━━━ Data provided

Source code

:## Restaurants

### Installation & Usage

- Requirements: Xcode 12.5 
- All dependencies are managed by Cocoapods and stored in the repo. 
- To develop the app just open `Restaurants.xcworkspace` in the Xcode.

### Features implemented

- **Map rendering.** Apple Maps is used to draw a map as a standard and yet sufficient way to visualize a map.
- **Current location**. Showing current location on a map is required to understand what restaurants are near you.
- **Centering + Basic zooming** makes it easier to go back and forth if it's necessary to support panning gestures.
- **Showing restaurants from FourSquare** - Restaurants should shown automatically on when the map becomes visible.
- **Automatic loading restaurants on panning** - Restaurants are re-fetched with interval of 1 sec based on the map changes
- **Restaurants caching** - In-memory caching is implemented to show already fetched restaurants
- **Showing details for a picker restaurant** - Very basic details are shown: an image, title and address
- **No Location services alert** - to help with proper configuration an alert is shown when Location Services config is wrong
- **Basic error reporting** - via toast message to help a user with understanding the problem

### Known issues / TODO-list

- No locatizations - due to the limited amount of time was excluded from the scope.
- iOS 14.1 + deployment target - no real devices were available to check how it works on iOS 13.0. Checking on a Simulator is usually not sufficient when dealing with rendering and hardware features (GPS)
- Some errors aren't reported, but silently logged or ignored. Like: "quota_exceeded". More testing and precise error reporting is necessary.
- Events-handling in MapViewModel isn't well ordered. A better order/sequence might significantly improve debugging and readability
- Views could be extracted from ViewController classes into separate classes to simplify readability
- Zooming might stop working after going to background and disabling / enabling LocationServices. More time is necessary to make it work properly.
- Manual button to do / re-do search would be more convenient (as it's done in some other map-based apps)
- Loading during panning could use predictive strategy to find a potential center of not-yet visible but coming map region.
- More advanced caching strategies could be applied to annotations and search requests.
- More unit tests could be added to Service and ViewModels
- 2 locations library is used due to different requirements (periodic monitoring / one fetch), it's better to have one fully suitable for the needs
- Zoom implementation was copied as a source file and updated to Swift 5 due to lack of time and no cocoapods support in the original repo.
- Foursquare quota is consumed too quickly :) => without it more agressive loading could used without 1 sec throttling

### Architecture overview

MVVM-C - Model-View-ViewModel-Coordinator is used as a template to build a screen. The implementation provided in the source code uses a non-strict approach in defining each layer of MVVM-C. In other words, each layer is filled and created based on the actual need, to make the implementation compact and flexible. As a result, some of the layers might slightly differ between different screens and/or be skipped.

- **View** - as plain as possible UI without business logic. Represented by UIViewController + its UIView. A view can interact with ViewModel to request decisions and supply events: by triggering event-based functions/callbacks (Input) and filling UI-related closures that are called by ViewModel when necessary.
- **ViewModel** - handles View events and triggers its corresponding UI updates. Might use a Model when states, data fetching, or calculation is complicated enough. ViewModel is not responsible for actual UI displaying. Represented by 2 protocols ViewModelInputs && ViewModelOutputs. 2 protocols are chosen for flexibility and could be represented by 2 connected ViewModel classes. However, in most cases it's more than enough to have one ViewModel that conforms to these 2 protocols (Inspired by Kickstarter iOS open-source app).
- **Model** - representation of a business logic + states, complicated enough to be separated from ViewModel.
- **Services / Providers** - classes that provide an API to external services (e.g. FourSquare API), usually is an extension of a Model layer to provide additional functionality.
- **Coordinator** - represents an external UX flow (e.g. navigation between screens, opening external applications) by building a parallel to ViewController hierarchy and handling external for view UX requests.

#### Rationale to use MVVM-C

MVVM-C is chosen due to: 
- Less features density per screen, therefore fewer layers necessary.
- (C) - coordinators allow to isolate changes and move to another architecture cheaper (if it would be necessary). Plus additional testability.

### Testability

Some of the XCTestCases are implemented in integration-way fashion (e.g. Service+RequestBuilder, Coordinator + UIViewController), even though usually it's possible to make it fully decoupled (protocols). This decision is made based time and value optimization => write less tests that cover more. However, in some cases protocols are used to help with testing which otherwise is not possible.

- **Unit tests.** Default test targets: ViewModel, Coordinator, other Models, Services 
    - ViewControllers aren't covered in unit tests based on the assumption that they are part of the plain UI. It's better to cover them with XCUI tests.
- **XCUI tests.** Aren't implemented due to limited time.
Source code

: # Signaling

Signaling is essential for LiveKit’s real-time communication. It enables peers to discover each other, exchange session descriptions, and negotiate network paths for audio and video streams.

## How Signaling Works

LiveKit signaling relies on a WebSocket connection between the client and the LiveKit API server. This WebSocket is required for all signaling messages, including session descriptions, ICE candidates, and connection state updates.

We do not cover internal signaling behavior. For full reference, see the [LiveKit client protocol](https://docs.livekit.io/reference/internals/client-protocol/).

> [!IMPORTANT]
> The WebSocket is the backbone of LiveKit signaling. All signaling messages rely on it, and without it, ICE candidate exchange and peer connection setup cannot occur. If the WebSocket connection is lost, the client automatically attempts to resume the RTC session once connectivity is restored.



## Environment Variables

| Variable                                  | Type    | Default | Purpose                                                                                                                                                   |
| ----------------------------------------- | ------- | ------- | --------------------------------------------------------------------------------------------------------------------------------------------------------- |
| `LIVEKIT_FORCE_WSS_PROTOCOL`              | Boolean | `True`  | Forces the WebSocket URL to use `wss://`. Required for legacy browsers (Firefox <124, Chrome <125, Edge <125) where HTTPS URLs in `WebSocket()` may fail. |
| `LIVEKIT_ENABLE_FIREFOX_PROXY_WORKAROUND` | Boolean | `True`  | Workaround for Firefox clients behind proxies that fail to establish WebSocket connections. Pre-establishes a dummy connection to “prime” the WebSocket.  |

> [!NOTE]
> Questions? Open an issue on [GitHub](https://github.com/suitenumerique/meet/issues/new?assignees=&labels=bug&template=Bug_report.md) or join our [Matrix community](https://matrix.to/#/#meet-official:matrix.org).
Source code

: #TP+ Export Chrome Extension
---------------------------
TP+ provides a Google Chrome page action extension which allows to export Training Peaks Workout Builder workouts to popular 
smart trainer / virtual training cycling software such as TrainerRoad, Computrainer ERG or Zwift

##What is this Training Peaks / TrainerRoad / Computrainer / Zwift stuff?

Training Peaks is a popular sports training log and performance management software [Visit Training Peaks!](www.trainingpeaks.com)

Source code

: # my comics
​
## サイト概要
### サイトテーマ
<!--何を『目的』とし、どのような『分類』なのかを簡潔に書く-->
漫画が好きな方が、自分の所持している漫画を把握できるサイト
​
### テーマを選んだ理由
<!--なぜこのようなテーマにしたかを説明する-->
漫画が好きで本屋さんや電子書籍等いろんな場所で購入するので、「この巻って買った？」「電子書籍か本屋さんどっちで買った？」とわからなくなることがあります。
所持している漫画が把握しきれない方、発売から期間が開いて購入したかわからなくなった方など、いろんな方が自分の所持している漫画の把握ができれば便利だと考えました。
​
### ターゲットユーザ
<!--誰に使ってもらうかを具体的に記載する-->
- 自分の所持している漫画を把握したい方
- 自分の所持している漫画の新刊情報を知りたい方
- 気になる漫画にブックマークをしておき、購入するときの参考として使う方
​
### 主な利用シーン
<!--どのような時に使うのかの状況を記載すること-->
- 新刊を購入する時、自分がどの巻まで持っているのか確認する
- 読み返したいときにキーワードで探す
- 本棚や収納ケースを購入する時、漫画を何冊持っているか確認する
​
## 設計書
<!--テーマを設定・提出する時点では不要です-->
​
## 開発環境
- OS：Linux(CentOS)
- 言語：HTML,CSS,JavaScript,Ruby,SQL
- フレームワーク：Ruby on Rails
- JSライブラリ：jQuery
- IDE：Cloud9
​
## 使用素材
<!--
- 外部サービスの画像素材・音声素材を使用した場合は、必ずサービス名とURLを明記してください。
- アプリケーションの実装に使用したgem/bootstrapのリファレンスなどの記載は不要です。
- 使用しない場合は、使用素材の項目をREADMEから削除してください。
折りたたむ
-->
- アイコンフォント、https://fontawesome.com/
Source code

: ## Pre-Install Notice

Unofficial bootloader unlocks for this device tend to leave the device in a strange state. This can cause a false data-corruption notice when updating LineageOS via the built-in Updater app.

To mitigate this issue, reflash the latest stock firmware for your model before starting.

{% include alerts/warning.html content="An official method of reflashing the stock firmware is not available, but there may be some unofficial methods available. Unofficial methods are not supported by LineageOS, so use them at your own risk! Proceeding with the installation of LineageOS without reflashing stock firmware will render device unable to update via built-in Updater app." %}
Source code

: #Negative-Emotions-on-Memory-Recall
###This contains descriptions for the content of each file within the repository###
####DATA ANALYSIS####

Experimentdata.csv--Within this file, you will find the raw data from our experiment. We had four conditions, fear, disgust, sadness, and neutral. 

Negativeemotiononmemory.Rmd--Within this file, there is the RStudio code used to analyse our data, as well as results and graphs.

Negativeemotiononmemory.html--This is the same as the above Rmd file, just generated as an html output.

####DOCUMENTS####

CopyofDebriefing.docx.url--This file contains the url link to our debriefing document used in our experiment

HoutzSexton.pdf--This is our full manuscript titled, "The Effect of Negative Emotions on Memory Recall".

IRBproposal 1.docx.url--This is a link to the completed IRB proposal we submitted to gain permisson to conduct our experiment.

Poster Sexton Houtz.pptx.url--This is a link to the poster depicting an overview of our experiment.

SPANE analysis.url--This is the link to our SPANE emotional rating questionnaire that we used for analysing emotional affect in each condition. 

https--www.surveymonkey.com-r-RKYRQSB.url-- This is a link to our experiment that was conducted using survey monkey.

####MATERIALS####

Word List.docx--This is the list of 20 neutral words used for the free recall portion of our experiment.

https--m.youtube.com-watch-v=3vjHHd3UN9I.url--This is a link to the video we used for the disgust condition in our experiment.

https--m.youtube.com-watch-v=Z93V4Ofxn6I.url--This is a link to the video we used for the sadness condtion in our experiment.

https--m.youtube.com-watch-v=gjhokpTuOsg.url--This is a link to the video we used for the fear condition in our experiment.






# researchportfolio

━━━━━━

## Work instruction
Which lines above contain the word "Firefox"? Copy each of them.

## Task answer
| `LIVEKIT_FORCE_WSS_PROTOCOL`              | Boolean | `True`  | Forces the WebSocket URL to use `wss://`. Required for legacy browsers (Firefox <124, Chrome <125, Edge <125) where HTTPS URLs in `WebSocket()` may fail. |
| `LIVEKIT_ENABLE_FIREFOX_PROXY_WORKAROUND` | Boolean | `True`  | Workaround for Firefox clients behind proxies that fail to establish WebSocket connections. Pre-establishes a dummy connection to “prime” the WebSocket.  |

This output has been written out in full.